Magic decorator syntax for asynchronous code in Python 2.7.

Please don't actually use this in production. It's more of a thought experiment than anything else, and relies heavily on behavior specific to Python's old style classes. Pull requests, issues, comments and suggestions welcome.

Installation

Tomorrow is conveniently available via pip:

pip install tomorrow

or installable via git clone and setup.py

git clone git@github.com:madisonmay/Tomorrow.git
sudo python setup.py install

To ensure Tomorrow is properly installed, you can run the unittest suite from the project root:

nosetests -v 

Usage

The tomorrow library enables you to utilize the benefits of multi-threading with minimal concern about the implementation details.

Behind the scenes, the library is a thin wrapper around the Future object in concurrent.futures that resolves the Future whenever you try to access any of its attributes.

Enough of the implementation details, let's take a look at how simple it is to speed up an inefficient chunk of blocking code with minimal effort.

Naive Web Scraper

You've collected a list of urls and are looking to download the HTML of the lot. The following is a perfectly reasonable first stab at solving the task.

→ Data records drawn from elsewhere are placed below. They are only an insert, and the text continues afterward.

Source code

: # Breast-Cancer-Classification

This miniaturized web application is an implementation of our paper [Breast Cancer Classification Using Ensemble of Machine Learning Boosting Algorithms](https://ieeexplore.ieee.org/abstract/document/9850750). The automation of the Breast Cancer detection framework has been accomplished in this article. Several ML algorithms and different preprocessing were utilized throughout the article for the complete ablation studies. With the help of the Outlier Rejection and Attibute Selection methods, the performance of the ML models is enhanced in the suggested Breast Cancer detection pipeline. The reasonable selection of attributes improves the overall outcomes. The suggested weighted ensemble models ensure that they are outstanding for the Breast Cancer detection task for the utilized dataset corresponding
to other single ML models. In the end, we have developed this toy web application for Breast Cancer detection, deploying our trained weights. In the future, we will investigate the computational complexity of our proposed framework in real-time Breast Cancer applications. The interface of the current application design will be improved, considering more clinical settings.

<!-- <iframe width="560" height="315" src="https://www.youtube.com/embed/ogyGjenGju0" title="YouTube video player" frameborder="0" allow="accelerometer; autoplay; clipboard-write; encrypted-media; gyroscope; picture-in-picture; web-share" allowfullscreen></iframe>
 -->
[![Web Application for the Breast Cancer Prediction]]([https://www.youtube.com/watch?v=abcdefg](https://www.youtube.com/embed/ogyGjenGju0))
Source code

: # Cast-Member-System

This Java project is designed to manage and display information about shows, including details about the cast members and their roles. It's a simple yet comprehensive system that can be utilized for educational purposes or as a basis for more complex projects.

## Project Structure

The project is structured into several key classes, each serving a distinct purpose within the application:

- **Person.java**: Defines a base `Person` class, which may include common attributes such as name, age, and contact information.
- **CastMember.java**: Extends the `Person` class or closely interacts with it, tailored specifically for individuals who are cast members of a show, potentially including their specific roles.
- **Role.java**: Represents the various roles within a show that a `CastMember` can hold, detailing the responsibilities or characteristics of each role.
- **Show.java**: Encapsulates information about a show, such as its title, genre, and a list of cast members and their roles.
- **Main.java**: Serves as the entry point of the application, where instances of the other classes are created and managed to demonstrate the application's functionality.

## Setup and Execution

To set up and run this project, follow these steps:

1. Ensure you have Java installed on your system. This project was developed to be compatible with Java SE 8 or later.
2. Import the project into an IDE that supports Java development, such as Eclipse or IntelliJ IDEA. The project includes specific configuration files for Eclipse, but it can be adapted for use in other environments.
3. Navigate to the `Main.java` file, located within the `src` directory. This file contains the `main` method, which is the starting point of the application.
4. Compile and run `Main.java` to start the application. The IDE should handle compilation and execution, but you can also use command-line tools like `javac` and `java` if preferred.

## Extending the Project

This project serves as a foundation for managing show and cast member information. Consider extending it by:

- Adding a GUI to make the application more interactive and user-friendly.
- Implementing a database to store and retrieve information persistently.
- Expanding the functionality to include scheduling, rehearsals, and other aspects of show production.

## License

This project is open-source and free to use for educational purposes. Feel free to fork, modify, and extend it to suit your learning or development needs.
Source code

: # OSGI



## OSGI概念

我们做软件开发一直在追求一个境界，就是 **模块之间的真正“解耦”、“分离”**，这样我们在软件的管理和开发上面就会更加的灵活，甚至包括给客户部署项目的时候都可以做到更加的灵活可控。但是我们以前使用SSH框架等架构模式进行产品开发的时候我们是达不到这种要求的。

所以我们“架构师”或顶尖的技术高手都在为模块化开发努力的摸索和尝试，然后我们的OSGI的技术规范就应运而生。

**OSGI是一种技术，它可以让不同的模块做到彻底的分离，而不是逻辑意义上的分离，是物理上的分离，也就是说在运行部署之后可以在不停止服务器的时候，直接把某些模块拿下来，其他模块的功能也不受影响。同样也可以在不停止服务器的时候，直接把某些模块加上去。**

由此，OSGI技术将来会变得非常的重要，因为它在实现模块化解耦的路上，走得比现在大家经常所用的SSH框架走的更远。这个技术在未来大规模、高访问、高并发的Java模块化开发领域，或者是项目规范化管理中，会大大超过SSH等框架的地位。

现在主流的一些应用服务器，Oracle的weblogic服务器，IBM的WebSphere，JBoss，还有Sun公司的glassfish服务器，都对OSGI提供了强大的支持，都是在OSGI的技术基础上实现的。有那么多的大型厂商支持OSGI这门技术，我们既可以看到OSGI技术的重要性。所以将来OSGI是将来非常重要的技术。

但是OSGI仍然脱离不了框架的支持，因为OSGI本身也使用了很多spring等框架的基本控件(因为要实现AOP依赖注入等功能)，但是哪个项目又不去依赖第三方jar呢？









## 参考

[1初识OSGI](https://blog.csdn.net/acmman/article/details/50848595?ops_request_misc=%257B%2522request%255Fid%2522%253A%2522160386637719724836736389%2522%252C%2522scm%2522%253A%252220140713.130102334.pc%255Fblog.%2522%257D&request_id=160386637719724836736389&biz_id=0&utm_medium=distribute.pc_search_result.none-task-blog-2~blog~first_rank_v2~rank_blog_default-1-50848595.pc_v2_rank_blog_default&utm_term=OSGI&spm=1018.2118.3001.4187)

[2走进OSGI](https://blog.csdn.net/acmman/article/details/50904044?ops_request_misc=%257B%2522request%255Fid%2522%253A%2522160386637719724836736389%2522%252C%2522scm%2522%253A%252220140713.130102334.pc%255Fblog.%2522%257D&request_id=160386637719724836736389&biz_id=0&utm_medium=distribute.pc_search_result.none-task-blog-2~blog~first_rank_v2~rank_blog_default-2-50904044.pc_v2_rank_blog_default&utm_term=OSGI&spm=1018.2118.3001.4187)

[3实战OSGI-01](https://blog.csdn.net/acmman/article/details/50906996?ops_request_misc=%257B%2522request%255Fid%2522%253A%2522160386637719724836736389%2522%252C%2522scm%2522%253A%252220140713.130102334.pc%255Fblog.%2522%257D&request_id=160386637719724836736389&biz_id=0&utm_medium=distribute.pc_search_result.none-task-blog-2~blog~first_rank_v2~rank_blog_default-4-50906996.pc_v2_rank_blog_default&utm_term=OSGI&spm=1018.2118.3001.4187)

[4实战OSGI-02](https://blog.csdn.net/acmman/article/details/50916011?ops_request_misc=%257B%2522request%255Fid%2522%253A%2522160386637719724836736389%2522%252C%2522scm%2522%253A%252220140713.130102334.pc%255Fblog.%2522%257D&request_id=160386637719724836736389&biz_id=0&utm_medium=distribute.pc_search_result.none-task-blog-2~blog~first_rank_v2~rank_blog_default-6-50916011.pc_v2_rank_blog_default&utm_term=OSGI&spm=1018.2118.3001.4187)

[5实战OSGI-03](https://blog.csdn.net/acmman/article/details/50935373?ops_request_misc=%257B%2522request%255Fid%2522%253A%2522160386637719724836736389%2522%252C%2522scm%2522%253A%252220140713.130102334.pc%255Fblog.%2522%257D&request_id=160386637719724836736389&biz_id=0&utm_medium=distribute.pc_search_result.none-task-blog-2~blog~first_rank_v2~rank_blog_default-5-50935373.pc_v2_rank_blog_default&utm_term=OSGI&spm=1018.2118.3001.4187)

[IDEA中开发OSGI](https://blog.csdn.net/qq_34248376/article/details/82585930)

For the following examples, we'll be using the top sites from the Alexa rankings.

urls = [
    'http://google.com',
    'http://facebook.com',
    'http://youtube.com',
    'http://baidu.com',
    'http://yahoo.com',
]

Right then, let's get on to the code.

import time
import requests

def download(url):
    return requests.get(url)

if __name__ == "__main__":

    start = time.time()
    responses = [download(url) for url in urls]
    html = [response.text for response in responses]
    end = time.time()
    print "Time: %f seconds" % (end - start)

More Efficient Web Scraper

Using tomorrow's decorator syntax, we can define a function that executes in multiple threads. Individual calls to download are non-blocking, but we can largely ignore this fact and write code identically to how we would in a synchronous paradigm.

import time
import requests

from tomorrow import threads

@threads(5)
def download(url):
    return requests.get(url)

if __name__ == "__main__":
    start = time.time()
    responses = [download(url) for url in urls]
    html = [response.text for response in responses]
    end = time.time()
    print "Time: %f seconds" % (end - start)

Awesome! With a single line of additional code (and no explicit threading logic) we can now download websites ~10x as efficiently.

You can also optionally pass in a timeout argument, to prevent hanging on a task that is not guaranteed to return.

import time

from tomorrow import threads

@threads(1, timeout=0.1)
def raises_timeout_error():
    time.sleep(1)

if __name__ == "__main__":
    print raises_timeout_error()

How Does it Work?

Feel free to read the source for a peek behind the scenes -- it's less than 50 lines of code.